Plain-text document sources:
****

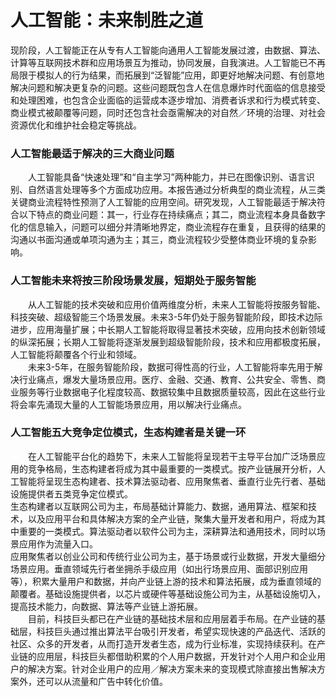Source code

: # 人工智能：未来制胜之道
   现阶段，人工智能正在从专有人工智能向通用人工智能发展过渡，由数据、算法、计算等互联网技术群和应用场景互为推动，协同发展，自我演进。人工智能已不再局限于模拟人的行为结果，而拓展到“泛智能”应用，即更好地解决问题、有创意地解决问题和解决更复杂的问题。这些问题既包含人在信息爆炸时代面临的信息接受和处理困难，也包含企业面临的运营成本逐步增加、消费者诉求和行为模式转变、商业模式被颠覆等问题，同时还包含社会亟需解决的对自然／环境的治理、对社会资源优化和维护社会稳定等挑战。<br>
### 	人工智能最适于解决的三大商业问题
　　人工智能具备“快速处理”和“自主学习”两种能力，并已在图像识别、语言识别、自然语言处理等多个方面成功应用。本报告通过分析典型的商业流程，从三类关键商业流程特性预测了人工智能的应用空间。研究发现，人工智能最适于解决符合以下特点的商业问题：其一，行业存在持续痛点；其二，商业流程本身具备数字化的信息输入，问题可以细分并清晰地界定，商业流程存在重复，且获得的结果的沟通以书面沟通或单项沟通为主；其三，商业流程较少受整体商业环境的复杂影响。<br>
### 人工智能未来将按三阶段场景发展，短期处于服务智能
　　从人工智能的技术突破和应用价值两维度分析，未来人工智能将按服务智能、科技突破、超级智能三个场景发展。未来3-5年仍处于服务智能阶段，即技术边际进步，应用海量扩展；中长期人工智能将取得显著技术突破，应用向技术创新领域的纵深拓展；长期人工智能将逐渐发展到超级智能阶段，技术和应用都极度拓展，人工智能将颠覆各个行业和领域。<br>
　　未来3-5年，在服务智能阶段，数据可得性高的行业，人工智能将率先用于解决行业痛点，爆发大量场景应用。医疗、金融、交通、教育、公共安全、零售、商业服务等行业数据电子化程度较高、数据较集中且数据质量较高，因此在这些行业将会率先涌现大量的人工智能场景应用，用以解决行业痛点。<br>
### 人工智能五大竞争定位模式，生态构建者是关键一环
　　在人工智能平台化的趋势下，未来人工智能将呈现若干主导平台加广泛场景应用的竞争格局，生态构建者将成为其中最重要的一类模式。按产业链展开分析，人工智能将呈现生态构建者、技术算法驱动者、应用聚焦者、垂直行业先行者、基础设施提供者五类竞争定位模式。<br>
生态构建者以互联网公司为主，布局基础计算能力、数据，通用算法、框架和技术，以及应用平台和具体解决方案的全产业链，聚集大量开发者和用户，将成为其中重要的一类模式。算法驱动者以软件公司为主，深耕算法和通用技术，同时以场景应用作为流量入口。<br>
    应用聚焦者以创业公司和传统行业公司为主，基于场景或行业数据，开发大量细分场景应用。垂直领域先行者坐拥杀手级应用（如出行场景应用、面部识别应用等），积累大量用户和数据，并向产业链上游的技术和算法拓展，成为垂直领域的颠覆者。基础设施提供者，以芯片或硬件等基础设施公司为主，从基础设施切入，提高技术能力，向数据、算法等产业链上游拓展。<br>
　　目前，科技巨头都已在产业链的基础技术层和应用层着手布局。在产业链的基础层，科技巨头通过推出算法平台吸引开发者，希望实现快速的产品迭代、活跃的社区、众多的开发者，从而打造开发者生态，成为行业标准，实现持续获利。在产业链的应用层，科技巨头都借助积累的个人用户数据，开发针对个人用户和企业用户的解决方案。针对企业用户的应用／解决方案未来的变现模式除直接出售解决方案外，还可以从流量和广告中转化价值。<br>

****

# [TO DO]
Repeat the data exactly as given. Keep every picture out of the copy.

# [COMPLETED EXERCISE]
Source code

: # 人工智能：未来制胜之道
   现阶段，人工智能正在从专有人工智能向通用人工智能发展过渡，由数据、算法、计算等互联网技术群和应用场景互为推动，协同发展，自我演进。人工智能已不再局限于模拟人的行为结果，而拓展到“泛智能”应用，即更好地解决问题、有创意地解决问题和解决更复杂的问题。这些问题既包含人在信息爆炸时代面临的信息接受和处理困难，也包含企业面临的运营成本逐步增加、消费者诉求和行为模式转变、商业模式被颠覆等问题，同时还包含社会亟需解决的对自然／环境的治理、对社会资源优化和维护社会稳定等挑战。<br>
### 	人工智能最适于解决的三大商业问题
　　人工智能具备“快速处理”和“自主学习”两种能力，并已在图像识别、语言识别、自然语言处理等多个方面成功应用。本报告通过分析典型的商业流程，从三类关键商业流程特性预测了人工智能的应用空间。研究发现，人工智能最适于解决符合以下特点的商业问题：其一，行业存在持续痛点；其二，商业流程本身具备数字化的信息输入，问题可以细分并清晰地界定，商业流程存在重复，且获得的结果的沟通以书面沟通或单项沟通为主；其三，商业流程较少受整体商业环境的复杂影响。<br>
### 人工智能未来将按三阶段场景发展，短期处于服务智能
　　从人工智能的技术突破和应用价值两维度分析，未来人工智能将按服务智能、科技突破、超级智能三个场景发展。未来3-5年仍处于服务智能阶段，即技术边际进步，应用海量扩展；中长期人工智能将取得显著技术突破，应用向技术创新领域的纵深拓展；长期人工智能将逐渐发展到超级智能阶段，技术和应用都极度拓展，人工智能将颠覆各个行业和领域。<br>
　　未来3-5年，在服务智能阶段，数据可得性高的行业，人工智能将率先用于解决行业痛点，爆发大量场景应用。医疗、金融、交通、教育、公共安全、零售、商业服务等行业数据电子化程度较高、数据较集中且数据质量较高，因此在这些行业将会率先涌现大量的人工智能场景应用，用以解决行业痛点。<br>
### 人工智能五大竞争定位模式，生态构建者是关键一环
　　在人工智能平台化的趋势下，未来人工智能将呈现若干主导平台加广泛场景应用的竞争格局，生态构建者将成为其中最重要的一类模式。按产业链展开分析，人工智能将呈现生态构建者、技术算法驱动者、应用聚焦者、垂直行业先行者、基础设施提供者五类竞争定位模式。<br>
生态构建者以互联网公司为主，布局基础计算能力、数据，通用算法、框架和技术，以及应用平台和具体解决方案的全产业链，聚集大量开发者和用户，将成为其中重要的一类模式。算法驱动者以软件公司为主，深耕算法和通用技术，同时以场景应用作为流量入口。<br>
    应用聚焦者以创业公司和传统行业公司为主，基于场景或行业数据，开发大量细分场景应用。垂直领域先行者坐拥杀手级应用（如出行场景应用、面部识别应用等），积累大量用户和数据，并向产业链上游的技术和算法拓展，成为垂直领域的颠覆者。基础设施提供者，以芯片或硬件等基础设施公司为主，从基础设施切入，提高技术能力，向数据、算法等产业链上游拓展。<br>
　　目前，科技巨头都已在产业链的基础技术层和应用层着手布局。在产业链的基础层，科技巨头通过推出算法平台吸引开发者，希望实现快速的产品迭代、活跃的社区、众多的开发者，从而打造开发者生态，成为行业标准，实现持续获利。在产业链的应用层，科技巨头都借助积累的个人用户数据，开发针对个人用户和企业用户的解决方案。针对企业用户的应用／解决方案未来的变现模式除直接出售解决方案外，还可以从流量和广告中转化价值。<br>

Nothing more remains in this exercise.